Roles | Competed in Olympic Games |
---|---|
Sex | Female |
Full name | Willye Brown•White |
Used name | Willye•White |
Nick/petnames | Red |
Born | 31 December 1939 in Money, Mississippi (USA) |
Died | 6 February 2007 in Chicago, Illinois (USA) |
Measurements | 163 cm / 56 kg |
Affiliations | Mayor Daley Youth Foundation, Chicago (USA) |
NOC | United States |
Medals | OG |
Gold | 0 |
Silver | 2 |
Bronze | 0 |
Total | 2 |
Willye White first competed in the Olympic Games in 1956 at Melbourne when she was only a 16-year-old high school sophomore. Despite her youth, she won a silver medal in the long jump behind Poland’s Elżbieta Krzesińska. She also competed in the long jump at the 1960, 1964, 1968, and 1972 Olympics, where she made the finals each time, although never again as a medalist. However, in 1964, she ran a leg on the USA’s 4×100 metre relay team, and earned a second silver medal.

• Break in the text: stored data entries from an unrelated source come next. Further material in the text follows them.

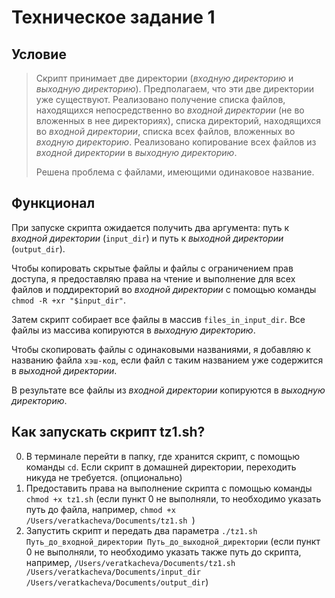 # Техническое задание 1
## Условие
> Скрипт принимает две директории (*входную директорию* и *выходную директорию*). Предполагаем, что эти две директории уже существуют. Реализовано получение списка файлов, находящихся непосредственно во *входной директории* (не во вложенных в нее директориях), списка директорий, находящихся во *входной директории*, списка всех файлов, вложенных во *входную директорию*. Реализовано копирование всех файлов из *входной директории* в *выходную директорию*.
> 
> Решена проблема с файлами, имеющими одинаковое название.

## Функционал
При запуске скрипта ожидается получить два аргумента: путь к *входной директории* (`input_dir`) и путь к *выходной директории* (`output_dir`).

Чтобы копировать скрытые файлы и файлы с ограничением прав доступа, я предоставляю права на чтение и выполнение для всех файлов и поддиректорий во *входной директории* с помощью команды `chmod -R +xr "$input_dir"`.

Затем скрипт собирает все файлы в массив `files_in_input_dir`. Все файлы из массива копируются в *выходную директорию*.

Чтобы скопировать файлы с одинаковыми названиями, я добавляю к названию файла `хэш-код`, если файл с таким названием уже содержится в *выходной директории*.

В результате все файлы из *входной директории* копируются в *выходную директорию*.


## Как запускать скрипт tz1.sh?

0. В терминале перейти в папку, где хранится скрипт, с помощью команды `cd`. Если скрипт в домашней директории, переходить никуда не требуется. (опционально)
1. Предоставить права на выполнение скрипта с помощью команды `chmod +x tz1.sh` (если пункт 0 не выполняли, то необходимо указать путь до файла, например, `chmod +x /Users/veratkacheva/Documents/tz1.sh `)
2. Запустить скрипт и передать два параметра `./tz1.sh Путь_до_входной_директории Путь_до_выходной_директории` (если пункт 0 не выполняли, то необходимо указать также путь до скрипта, например, `/Users/veratkacheva/Documents/tz1.sh /Users/veratkacheva/Documents/input_dir /Users/veratkacheva/Documents/output_dir`)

White’s 19-11¾ (6.09) long jump, which won her 1956 silver medal, was a US national record. She eventually set seven USA records in the long jump, her last being 21-6 (6.55) in 1964, a mark which stood until 1972. In her career, she won 13 national indoor and outdoor titles, and competed on 34 international teams, including the 1959, 1963, 1967, and 1971 Pan American teams for the United States. There she won gold in 1963 and bronze in 1959 and 1967 long jump. At the 1963 Pan American Games she also won gold with the 4×100 metres team (with Vivian Brown, Marilyn White, and the non-Olympian Norma Harris).
Despite her athletic career she may be less remembered for that than her legacy as a person. One of her 1960 Olympic teammates, Donna de Varona, later a close friend, noted, “She grew up before the civil rights movement and overcame all the hurdles she had as an African-American woman.” White later commented, “I started in athletics because athletics was my flight to freedom. Freedom from the delta cotton fields, bias, and prejudice of the South. I had no other choice. … Before my first Olympics, I though the whole world consisted of cross burnings and lynchings.” She also noted of her Olympic career, “The Olympic Movement taught me not to judge a person by the color of their skin but by the contents of their hearts. I am who I am because of my participation in sports.”
White attended Tennesee State University, where she competed for the renowned Tigerbelles track & field teams. She moved to Chicago in 1960 and became a nurse, first at Cook County Hospital, then at the Greenwood Medical Center. In 1965 she became a public health administrator at the Chicago Health Department. Though she had not originally graduated from college, she returned to school and earned a bachelor’s degree from Chicago State University in 1976.
White remained active in sports, teaching and coaching athletes. She coached and managed at the 1981 World Cup and was head coach at the 1994 US Olympic Festival. In 1990, she founded WBW Hang on Productions, a sports and fitness consultancy. In 1991 she founded the Willye White Foundation, helping children to become productive citizens by teaching sports and teamwork to children in the nation’s largest housing project. The Foundation included an after-school program, a summer day-camp, and healthcare for the children.
De Varona noted, “For all the struggles she went through, she always gave back, she was always campaigning for equal education, equal rights.” Another Olympic teammate, Pat Connolly (1960), spoke of her, “She was like a big sister. … It was a very unlikely friendship. I was raised a Mormon. … I knew nothing about blacks. … I had my eyes opened when I made the Olympic team and Wilma Rudolph and Cassius Clay and all these people became my teammates, but it was Willye who helped me learn and understand everything I needed to know. … She was one of America’s best ambassadors for sport and humanity.”
Personal Bests: 100 – 11.5 (1964); LJ – 21-6 (6.55) (1964).
Games | Discipline (Sport) / Event | NOC / Team | Pos | Medal | As | |
---|---|---|---|---|---|---|
1956 Summer Olympics | Athletics | USA | Willye White | |||
Long Jump, Women (Olympic) | 2 | Silver | ||||
1960 Summer Olympics | Athletics | USA | Willye White | |||
4 × 100 metres Relay, Women (Olympic) | United States | |||||
Long Jump, Women (Olympic) | 16 | |||||
1964 Summer Olympics | Athletics | USA | Willye White | |||
4 × 100 metres Relay, Women (Olympic) | United States | 2 | Silver | |||
Long Jump, Women (Olympic) | 12 | |||||
1968 Summer Olympics | Athletics | USA | Willye White | |||
4 × 100 metres Relay, Women (Olympic) | United States | |||||
Long Jump, Women (Olympic) | 11 | |||||
1972 Summer Olympics | Athletics | USA | Willye White | |||
Long Jump, Women (Olympic) | 11 |
Date of birth of 1 January 1939 is wrong.